-- Exercise description --
The lines to return are the one containing "10 vibe coding" and all that follow it in the entries below, duplicated exactly and nothing else.

-- Records provided --
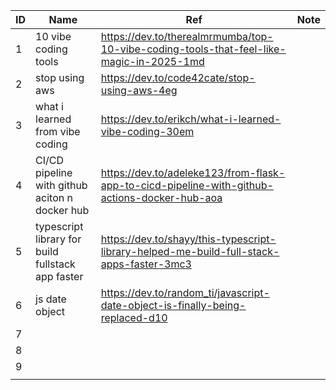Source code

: 

| ID  | Name | Ref | Note |
| --- | ---- | --- | ---- |
| 1   | 10 vibe coding tools     |  https://dev.to/therealmrmumba/top-10-vibe-coding-tools-that-feel-like-magic-in-2025-1md    |      |
| 2   |  stop using aws    |  https://dev.to/code42cate/stop-using-aws-4eg   |      |
| 3   |  what i learned from vibe coding    |  https://dev.to/erikch/what-i-learned-vibe-coding-30em   |      |
|  4   |  CI/CD pipeline with github aciton n docker hub    |  https://dev.to/adeleke123/from-flask-app-to-cicd-pipeline-with-github-actions-docker-hub-aoa   |      |
|  5   |    typescript library for build fullstack app faster  |  https://dev.to/shayy/this-typescript-library-helped-me-build-full-stack-apps-faster-3mc3   |      |
|  6 |   js date object   |  https://dev.to/random_ti/javascript-date-object-is-finally-being-replaced-d10   |      |
|  7 |      |     |      |
|  8 |      |     |      |
|  9|      |     |      |
|  |      |     |      |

-- Result of the task --
| 1   | 10 vibe coding tools     |  https://dev.to/therealmrmumba/top-10-vibe-coding-tools-that-feel-like-magic-in-2025-1md    |      |
| 2   |  stop using aws    |  https://dev.to/code42cate/stop-using-aws-4eg   |      |
| 3   |  what i learned from vibe coding    |  https://dev.to/erikch/what-i-learned-vibe-coding-30em   |      |
|  4   |  CI/CD pipeline with github aciton n docker hub    |  https://dev.to/adeleke123/from-flask-app-to-cicd-pipeline-with-github-actions-docker-hub-aoa   |      |
|  5   |    typescript library for build fullstack app faster  |  https://dev.to/shayy/this-typescript-library-helped-me-build-full-stack-apps-faster-3mc3   |      |
|  6 |   js date object   |  https://dev.to/random_ti/javascript-date-object-is-finally-being-replaced-d10   |      |
|  7 |      |     |      |
|  8 |      |     |      |
|  9|      |     |      |
|  |      |     |      |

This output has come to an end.